### What you should do
Report all lines in the records that hold the string "Welcome".

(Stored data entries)
%%

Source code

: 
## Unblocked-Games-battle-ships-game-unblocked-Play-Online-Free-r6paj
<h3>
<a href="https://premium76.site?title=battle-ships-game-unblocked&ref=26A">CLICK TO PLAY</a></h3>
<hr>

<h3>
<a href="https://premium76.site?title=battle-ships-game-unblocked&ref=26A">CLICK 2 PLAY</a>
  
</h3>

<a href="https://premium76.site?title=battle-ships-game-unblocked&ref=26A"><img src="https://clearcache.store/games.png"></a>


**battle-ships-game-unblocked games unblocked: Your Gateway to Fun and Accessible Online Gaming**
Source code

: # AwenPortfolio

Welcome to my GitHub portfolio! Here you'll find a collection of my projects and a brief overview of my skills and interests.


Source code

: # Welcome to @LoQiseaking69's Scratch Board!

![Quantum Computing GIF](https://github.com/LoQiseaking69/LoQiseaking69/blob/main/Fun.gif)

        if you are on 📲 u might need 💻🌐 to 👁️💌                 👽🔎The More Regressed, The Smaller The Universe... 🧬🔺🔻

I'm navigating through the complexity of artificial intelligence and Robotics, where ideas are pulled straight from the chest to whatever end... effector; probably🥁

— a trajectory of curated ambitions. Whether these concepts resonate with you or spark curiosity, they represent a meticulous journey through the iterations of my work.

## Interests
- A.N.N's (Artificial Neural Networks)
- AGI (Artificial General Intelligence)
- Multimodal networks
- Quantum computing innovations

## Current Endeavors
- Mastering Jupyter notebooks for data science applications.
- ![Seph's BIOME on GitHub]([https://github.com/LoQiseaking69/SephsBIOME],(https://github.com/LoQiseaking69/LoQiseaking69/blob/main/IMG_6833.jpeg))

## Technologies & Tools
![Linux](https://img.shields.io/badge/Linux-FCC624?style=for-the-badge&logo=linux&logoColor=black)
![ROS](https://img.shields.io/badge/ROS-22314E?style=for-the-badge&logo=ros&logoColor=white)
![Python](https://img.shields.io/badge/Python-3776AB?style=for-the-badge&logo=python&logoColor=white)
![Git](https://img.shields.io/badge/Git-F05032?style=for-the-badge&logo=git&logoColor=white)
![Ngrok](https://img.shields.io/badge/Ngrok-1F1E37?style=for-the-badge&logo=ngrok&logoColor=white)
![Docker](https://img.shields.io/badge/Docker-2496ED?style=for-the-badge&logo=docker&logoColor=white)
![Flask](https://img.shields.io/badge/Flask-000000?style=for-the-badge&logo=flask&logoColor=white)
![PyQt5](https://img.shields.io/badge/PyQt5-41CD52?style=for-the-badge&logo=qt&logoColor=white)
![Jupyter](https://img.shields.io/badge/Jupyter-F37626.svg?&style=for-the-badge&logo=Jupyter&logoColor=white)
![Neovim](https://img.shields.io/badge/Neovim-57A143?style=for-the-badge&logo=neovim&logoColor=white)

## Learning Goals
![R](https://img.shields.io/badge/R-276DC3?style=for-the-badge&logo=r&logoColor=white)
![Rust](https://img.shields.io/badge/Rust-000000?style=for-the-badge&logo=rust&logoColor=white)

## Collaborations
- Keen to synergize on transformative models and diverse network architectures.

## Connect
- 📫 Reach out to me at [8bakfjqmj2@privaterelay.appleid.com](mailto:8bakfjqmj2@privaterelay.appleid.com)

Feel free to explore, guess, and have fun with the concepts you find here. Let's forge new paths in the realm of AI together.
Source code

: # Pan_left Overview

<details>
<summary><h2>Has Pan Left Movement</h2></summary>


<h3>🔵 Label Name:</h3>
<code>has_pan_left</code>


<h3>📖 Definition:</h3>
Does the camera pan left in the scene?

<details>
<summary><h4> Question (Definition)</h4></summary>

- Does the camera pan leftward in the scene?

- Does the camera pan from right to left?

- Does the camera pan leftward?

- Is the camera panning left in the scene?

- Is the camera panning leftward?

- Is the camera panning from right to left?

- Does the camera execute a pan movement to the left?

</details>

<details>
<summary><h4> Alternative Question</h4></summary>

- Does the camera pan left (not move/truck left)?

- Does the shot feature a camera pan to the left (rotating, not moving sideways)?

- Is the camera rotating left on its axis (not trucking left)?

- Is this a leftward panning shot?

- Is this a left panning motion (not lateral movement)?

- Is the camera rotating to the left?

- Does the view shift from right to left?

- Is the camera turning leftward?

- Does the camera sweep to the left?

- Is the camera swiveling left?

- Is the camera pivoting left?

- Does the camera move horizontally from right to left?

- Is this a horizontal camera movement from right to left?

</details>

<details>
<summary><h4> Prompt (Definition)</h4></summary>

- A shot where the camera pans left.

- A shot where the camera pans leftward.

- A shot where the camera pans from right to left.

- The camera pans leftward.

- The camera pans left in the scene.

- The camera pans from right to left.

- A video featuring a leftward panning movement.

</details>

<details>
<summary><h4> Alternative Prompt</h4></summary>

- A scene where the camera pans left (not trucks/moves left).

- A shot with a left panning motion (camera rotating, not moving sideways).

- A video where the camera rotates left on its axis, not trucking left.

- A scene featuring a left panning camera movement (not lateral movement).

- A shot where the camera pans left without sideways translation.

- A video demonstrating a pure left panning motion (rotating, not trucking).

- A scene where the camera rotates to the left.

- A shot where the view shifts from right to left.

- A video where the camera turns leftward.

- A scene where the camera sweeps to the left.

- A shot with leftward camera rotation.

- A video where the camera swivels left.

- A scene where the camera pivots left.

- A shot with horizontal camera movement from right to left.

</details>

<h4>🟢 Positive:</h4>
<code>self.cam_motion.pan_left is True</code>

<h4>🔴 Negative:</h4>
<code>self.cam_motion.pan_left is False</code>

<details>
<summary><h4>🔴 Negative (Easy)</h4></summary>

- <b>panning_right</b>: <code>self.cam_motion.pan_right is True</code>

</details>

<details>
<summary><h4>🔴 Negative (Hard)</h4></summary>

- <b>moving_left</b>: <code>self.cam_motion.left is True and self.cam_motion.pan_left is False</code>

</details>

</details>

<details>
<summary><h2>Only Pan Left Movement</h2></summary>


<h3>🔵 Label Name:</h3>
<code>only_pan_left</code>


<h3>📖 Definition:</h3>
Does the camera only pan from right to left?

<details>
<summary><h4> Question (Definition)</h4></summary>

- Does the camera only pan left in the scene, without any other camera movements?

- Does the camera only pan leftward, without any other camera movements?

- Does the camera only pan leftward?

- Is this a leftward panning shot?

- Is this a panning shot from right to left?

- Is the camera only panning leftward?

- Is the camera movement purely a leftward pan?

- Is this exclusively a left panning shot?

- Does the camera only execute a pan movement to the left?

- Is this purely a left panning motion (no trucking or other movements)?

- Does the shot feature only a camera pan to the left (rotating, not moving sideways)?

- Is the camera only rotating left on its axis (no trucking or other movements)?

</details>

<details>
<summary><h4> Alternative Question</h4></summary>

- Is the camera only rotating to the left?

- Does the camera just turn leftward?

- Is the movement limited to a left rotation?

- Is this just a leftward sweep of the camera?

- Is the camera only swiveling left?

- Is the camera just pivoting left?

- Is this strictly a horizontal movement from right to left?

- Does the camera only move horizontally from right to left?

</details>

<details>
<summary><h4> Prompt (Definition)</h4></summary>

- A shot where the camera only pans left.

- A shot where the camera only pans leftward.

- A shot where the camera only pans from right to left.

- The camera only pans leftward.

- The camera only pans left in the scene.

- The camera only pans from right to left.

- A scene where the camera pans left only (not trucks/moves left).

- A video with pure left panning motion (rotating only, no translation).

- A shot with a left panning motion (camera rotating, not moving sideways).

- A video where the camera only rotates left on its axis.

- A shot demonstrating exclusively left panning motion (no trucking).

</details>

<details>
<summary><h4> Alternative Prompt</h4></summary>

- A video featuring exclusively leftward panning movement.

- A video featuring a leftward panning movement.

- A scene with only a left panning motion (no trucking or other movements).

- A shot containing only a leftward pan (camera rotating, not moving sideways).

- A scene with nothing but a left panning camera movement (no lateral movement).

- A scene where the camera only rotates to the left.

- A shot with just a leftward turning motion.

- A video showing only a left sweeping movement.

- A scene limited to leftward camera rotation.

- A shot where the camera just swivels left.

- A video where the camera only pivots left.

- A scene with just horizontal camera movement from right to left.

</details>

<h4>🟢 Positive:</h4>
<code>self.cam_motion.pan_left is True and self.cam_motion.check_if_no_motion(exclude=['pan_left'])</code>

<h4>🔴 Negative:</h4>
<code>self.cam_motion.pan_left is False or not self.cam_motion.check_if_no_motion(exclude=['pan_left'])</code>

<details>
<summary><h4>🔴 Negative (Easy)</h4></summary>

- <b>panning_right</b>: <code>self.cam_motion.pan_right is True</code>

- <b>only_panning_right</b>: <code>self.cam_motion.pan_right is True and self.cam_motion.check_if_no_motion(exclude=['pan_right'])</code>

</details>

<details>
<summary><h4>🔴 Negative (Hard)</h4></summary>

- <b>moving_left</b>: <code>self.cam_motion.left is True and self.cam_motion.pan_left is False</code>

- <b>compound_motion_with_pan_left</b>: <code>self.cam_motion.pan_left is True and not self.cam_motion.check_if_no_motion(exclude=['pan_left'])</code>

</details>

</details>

%%

### Solution to this problem
Welcome to my GitHub portfolio! Here you'll find a collection of my projects and a brief overview of my skills and interests.
: # Welcome to @LoQiseaking69's Scratch Board!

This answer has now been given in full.